The capitalist butchers are still playing their ghastly game, and in their endeavour to score off one another are proving to the hilt what we have consistently maintained as to the causes and objects of the war. Germany flies a “peace” kite, and their brother capitalists of all other countries, who know their family blood so well, hasten to explain that one of its chief objects is to set up the backs of the German people for further butchery. In other words, on capitalist showing it is a capitalist trick to lure the poor deluded fools of the working class to face fresh horrors in Mammon’s reeking shambles.

However, there is food for reflection in the reception which is accorded by our international masters to the Germanic peace proposal. We used to hear a lot about “honour” in the early days of the conflict. Such a nebulous term would naturally be useful as an obscurant in getting a war under way, but its real place in the catalogue of the objects of the struggle is in the very nature of things bound to be revealed in the first negotiations for peace. It is in fact so revealed. The word is not mentioned anywhere. No statesman among all those who a couple of years or so ago champed on “the honour of our race” dare whisper the word now that war aims have to be tabled. The world would ring with laughter were any to do so.

We see now emerging, like the scum on a boiling pot, the true objects for which the nations have filled the bath with blood. Each of those on the Entente side have their “aspirations,” which must, of course, be satisfied before there can be any “lasting peace.” On the other side the same motives of grab hold sway. This means that, in spite of the cant about “restitution, retribution, and guarantees,” there can be no peace until further thousands of working men’s carcasses have been pounded shapeless and trodden into mud to form the basis of a “peace which shall endure”—until the next war.

But at all events, the peace proposal has finally cleared the air of some of the vague and shadowy shapes which formerly obscured the patriotic vision, and we now know what we are fighting for. Constantinople and the Dardanelles for Russia—and so that she gets them we will bleed with the same heroic fortitude as our grandfathers bled so that she should not. The Trentino for Italy, Alsace-Lorraine for France—these are objects so near our hearts that we must assent if they stop them beating. Territory for Roumania, territory for Serbia, territory for Montenegro, compensation for the ruined factories and shattered property of the possessing class of Belgium — we will bleed and die for them all.

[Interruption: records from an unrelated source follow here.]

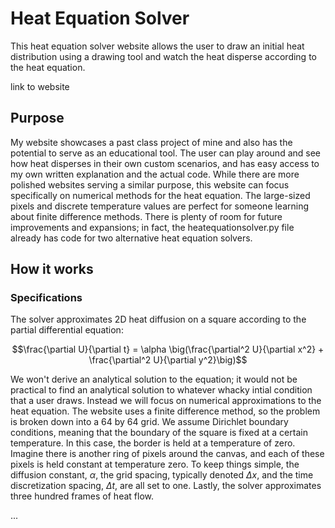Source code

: # Heat Equation Solver

This heat equation solver website allows the user to draw an initial heat distribution using a drawing tool and watch the heat disperse according to the heat equation. 

link to website

## Purpose
My website showcases a past class project of mine and also has the potential to serve as an educational tool. The user can play around and see how heat disperses in their own custom scenarios, and has easy access to my own written explanation and the actual code. While there are more polished websites serving a similar purpose, this website can focus specifically on numerical methods for the heat equation. The large-sized pixels and discrete temperature values are perfect for someone learning about finite difference methods. There is plenty of room for future improvements and expansions; in fact, the heatequationsolver.py file already has code for two alternative heat equation solvers.

## How it works
### Specifications
The solver approximates 2D heat diffusion on a square according to the partial differential equation:

$$\frac{\partial U}{\partial t} = \alpha \big(\frac{\partial^2 U}{\partial x^2} + \frac{\partial^2 U}{\partial y^2}\big)$$

We won't derive an analytical solution to the equation; it would not be practical to find an analytical solution to whatever whacky intial condition that a user draws. Instead we will focus on numerical approximations to the heat equation. The website uses a finite difference method, so the problem is broken down into a 64 by 64 grid. We assume Dirichlet boundary conditions, meaning that the boundary of the square is fixed at a certain temperature. In this case, the border is held at a temperature of zero. Imagine there is another ring of pixels around the canvas, and each of these pixels is held constant at temperature zero. To keep things simple, the diffusion constant, $\alpha$, the grid spacing, typically denoted $\Delta x$, and the time discretization spacing, $\Delta t$, are all set to one. Lastly, the solver approximates three hundred frames of heat flow.

...


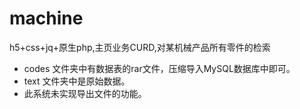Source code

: # machine
h5+css+jq+原生php,主页业务CURD,对某机械产品所有零件的检索

- codes 文件夹中有数据表的rar文件，压缩导入MySQL数据库中即可。
- text 文件夹中是原始数据。
- 此系统未实现导出文件的功能。
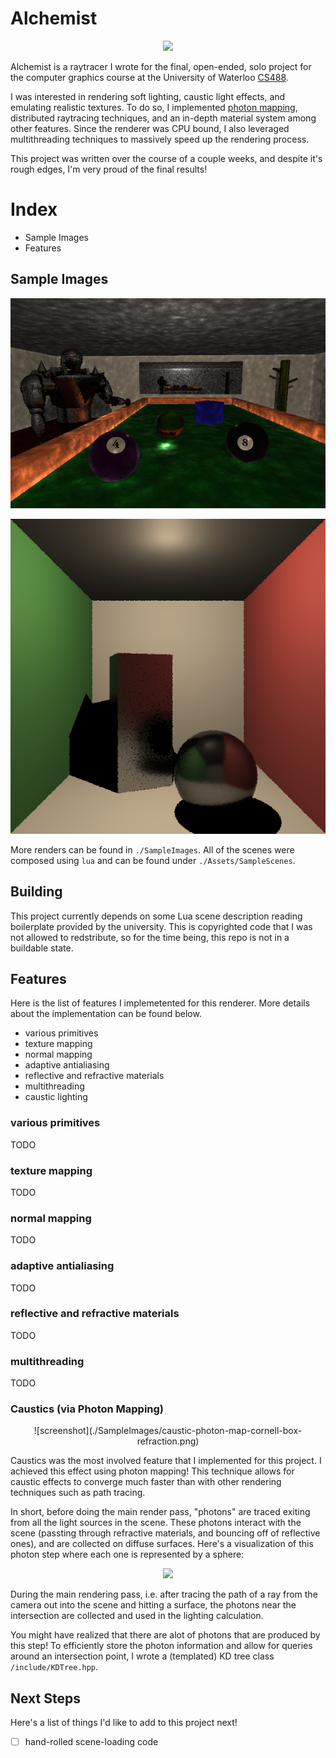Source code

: # Alchemist
<p align="center"> 
<img src="https://raw.githubusercontent.com/shraacha/alchemist/refs/heads/main/screenshot2.png" />
</p>

Alchemist is a raytracer I wrote for the final, open-ended, solo project for the computer graphics course at the University of Waterloo [CS488](https://student.cs.uwaterloo.ca/~cs488/gallery.html). 

I was interested in rendering soft lighting, caustic light effects, and emulating realistic textures. To do so, I implemented [photon mapping](https://en.wikipedia.org/wiki/Photon_mapping), distributed raytracing techniques, and an in-depth material system among other features. Since the renderer was CPU bound, I also leveraged multithreading techniques to massively speed up the rendering process. 

This project was written over the course of a couple weeks, and despite it's rough edges, I'm very proud of the final results!

# Index 
- Sample Images
- Features

## Sample Images
![screenshot](./screenshot.png)

![screenshot](./screenshot3.png)

More renders can be found in `./SampleImages`. All of the scenes were composed using `lua` and can be found under `./Assets/SampleScenes`.

## Building
This project currently depends on some Lua scene description reading boilerplate provided by the university. This is copyrighted code that I was not allowed to redstribute, so for the time being, this repo is not in a buildable state.

## Features
Here is the list of features I implemetented for this renderer. More details about the implementation can be found below.
- various primitives
- texture mapping
- normal mapping
- adaptive antialiasing
- reflective and refractive materials
- multithreading
- caustic lighting

### various primitives
TODO

### texture mapping
TODO

### normal mapping
TODO

### adaptive antialiasing
TODO

### reflective and refractive materials
TODO

### multithreading
TODO

### Caustics (via Photon Mapping)
<p align="center"> ![screenshot](./SampleImages/caustic-photon-map-cornell-box-refraction.png) </p>

Caustics was the most involved feature that I implemented for this project. I achieved this effect using photon mapping! This technique allows for caustic effects to converge much faster than with other rendering techniques such as path tracing.

In short, before doing the main render pass, "photons" are traced exiting from all the light sources in the scene. These photons interact with the scene (passting through refractive materials, and bouncing off of reflective ones), and are collected on diffuse surfaces. Here's a visualization of this photon step where each one is represented by a sphere:

<p align="center"> 
<img src="https://raw.githubusercontent.com/shraacha/alchemist/refs/heads/main/SampleImages/reflective-specular-highlights.png" />
</p>

During the main rendering pass, i.e. after tracing the path of a ray from the camera out into the scene and hitting a surface, the photons near the intersection are collected and used in the lighting calculation.

You might have realized that there are alot of photons that are produced by this step! To efficiently store the photon information and allow for queries around an intersection point, I wrote a (templated) KD tree class `/include/KDTree.hpp`.

## Next Steps
Here's a list of things I'd like to add to this project next!
- [ ] hand-rolled scene-loading code 
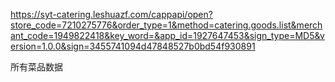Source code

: <!--
 * @Author: sunj
 * @Date: 2021-11-05 18:25:40
 * @LastEditors: sunj
 * @LastEditTime: 2021-11-05 18:25:41
 * @FilePath: /dish_crawler/乐刷/README.md
-->
https://syt-catering.leshuazf.com/cappapi/open?store_code=7210275776&order_type=1&method=catering.goods.list&merchant_code=1949822418&key_word=&app_id=1927647453&sign_type=MD5&version=1.0.0&sign=3455741094d47848527b0bd54f930891

所有菜品数据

And then, in the course of time, the point will be reached where our masters cannot conveniently spare anymore of us for corpses, have doubts about their ability to bear the strain of maintaining more of us as cripples, get cold feet when they think of the interest on their national debt, and begin to wonder whether further sacrifice of blood and treasure is going to hang a bigger mill-stone about their opponents’ necks than about their own. Then they will see that the Austro-German masters have been properly and sufficiently punished for Belgium and Serbia and the Lusitania and Nurse Cavell and Captain Fryatt—through millions of butchered working men, of Britain and France and Russia no less than of Germany and of Austria.

Then a balance will be struck upon the basis of what blood and treasure the contestants still have to spend, and we shall have “Peace.”

But as for us, we think this an opportune moment for proclaiming that we have no quarrel with our fellow workers in any country. Be it in Germany, or Austria, or Turkey, or France, or Russia, or at home here in England the workers are either tricked or coerced into being the agents of those whose interests are served by the war. In this respect one race is not more culpable than another. The ignorance which permits it is international, nay, universal. So we can have nothing but sorrow for all the working-class victims of the war, whatever tongue they speak, and whatever Caesar they serve. To us it is no matter for gratification that the battlefields of France are covered with German dead, and that in Berlin anxious and suffering crowds wait all the winter’s night in the streets for the first whisper of peace. We sorrow with them as we suffer with them.